(Source texts of formatted documents)

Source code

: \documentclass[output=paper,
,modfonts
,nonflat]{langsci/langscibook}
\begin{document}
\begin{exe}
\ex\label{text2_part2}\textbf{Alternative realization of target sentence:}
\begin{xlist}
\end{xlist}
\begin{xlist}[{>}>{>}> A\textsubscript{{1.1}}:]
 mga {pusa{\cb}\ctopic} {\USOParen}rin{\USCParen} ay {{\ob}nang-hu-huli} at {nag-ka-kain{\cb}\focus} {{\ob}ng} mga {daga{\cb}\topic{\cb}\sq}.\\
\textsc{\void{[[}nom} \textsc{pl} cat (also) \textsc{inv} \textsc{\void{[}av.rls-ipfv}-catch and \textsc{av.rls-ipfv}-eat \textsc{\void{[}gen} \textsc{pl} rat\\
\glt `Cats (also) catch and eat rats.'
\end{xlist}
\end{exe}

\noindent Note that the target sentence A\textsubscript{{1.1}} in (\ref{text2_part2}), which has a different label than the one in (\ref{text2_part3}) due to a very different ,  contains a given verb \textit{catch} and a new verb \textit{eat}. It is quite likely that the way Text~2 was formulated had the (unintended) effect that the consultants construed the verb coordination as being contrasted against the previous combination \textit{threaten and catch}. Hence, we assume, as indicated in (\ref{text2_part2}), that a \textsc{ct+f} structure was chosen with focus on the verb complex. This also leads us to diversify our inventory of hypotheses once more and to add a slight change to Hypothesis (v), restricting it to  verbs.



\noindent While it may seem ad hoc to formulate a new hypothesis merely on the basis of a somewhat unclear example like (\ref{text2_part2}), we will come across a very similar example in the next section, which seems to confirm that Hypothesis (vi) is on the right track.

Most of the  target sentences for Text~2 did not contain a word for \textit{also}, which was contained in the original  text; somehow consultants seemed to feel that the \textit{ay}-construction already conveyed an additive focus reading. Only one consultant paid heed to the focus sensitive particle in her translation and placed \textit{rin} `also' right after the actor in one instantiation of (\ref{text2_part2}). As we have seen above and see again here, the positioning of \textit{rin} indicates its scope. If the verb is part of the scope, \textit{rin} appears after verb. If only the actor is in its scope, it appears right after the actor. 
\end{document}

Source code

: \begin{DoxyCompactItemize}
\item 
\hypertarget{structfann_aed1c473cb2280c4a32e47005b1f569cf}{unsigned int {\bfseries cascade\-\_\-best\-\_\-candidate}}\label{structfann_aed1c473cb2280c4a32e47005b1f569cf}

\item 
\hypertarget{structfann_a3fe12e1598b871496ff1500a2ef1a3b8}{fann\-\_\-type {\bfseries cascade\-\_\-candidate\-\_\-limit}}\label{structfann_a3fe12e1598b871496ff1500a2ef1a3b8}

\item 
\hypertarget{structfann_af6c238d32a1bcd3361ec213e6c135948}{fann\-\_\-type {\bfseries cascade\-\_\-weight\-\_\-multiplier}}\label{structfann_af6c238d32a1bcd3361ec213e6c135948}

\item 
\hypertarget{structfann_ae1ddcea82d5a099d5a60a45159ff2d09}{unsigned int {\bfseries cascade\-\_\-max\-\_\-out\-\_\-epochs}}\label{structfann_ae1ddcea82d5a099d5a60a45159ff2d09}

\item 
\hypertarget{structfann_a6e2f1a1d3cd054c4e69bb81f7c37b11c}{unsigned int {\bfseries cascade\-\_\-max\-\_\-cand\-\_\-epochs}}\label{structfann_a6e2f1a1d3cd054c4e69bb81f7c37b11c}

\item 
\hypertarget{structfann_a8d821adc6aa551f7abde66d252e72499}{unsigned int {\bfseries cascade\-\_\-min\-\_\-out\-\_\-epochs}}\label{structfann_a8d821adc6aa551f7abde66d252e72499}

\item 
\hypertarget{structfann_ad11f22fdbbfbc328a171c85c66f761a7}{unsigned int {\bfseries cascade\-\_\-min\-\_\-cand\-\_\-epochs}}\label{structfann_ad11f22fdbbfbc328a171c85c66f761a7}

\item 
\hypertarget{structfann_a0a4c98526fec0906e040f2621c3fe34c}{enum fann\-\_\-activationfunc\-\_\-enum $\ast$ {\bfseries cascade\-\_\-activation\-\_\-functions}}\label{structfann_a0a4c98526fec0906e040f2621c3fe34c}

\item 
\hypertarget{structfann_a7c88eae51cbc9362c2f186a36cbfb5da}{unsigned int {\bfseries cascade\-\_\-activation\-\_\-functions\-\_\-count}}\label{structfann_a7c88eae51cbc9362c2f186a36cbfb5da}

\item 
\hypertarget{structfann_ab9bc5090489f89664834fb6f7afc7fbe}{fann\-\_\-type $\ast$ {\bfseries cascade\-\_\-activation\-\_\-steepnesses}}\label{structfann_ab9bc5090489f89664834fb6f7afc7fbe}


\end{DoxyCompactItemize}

INSTRUCTIONS FOR THE TASK: Check every line of the entries above, and copy those that carry the string "right".

YOUR RESPONSE:
\noindent While it may seem ad hoc to formulate a new hypothesis merely on the basis of a somewhat unclear example like (\ref{text2_part2}), we will come across a very similar example in the next section, which seems to confirm that Hypothesis (vi) is on the right track.
Most of the  target sentences for Text~2 did not contain a word for \textit{also}, which was contained in the original  text; somehow consultants seemed to feel that the \textit{ay}-construction already conveyed an additive focus reading. Only one consultant paid heed to the focus sensitive particle in her translation and placed \textit{rin} `also' right after the actor in one instantiation of (\ref{text2_part2}). As we have seen above and see again here, the positioning of \textit{rin} indicates its scope. If the verb is part of the scope, \textit{rin} appears after verb. If only the actor is in its scope, it appears right after the actor. 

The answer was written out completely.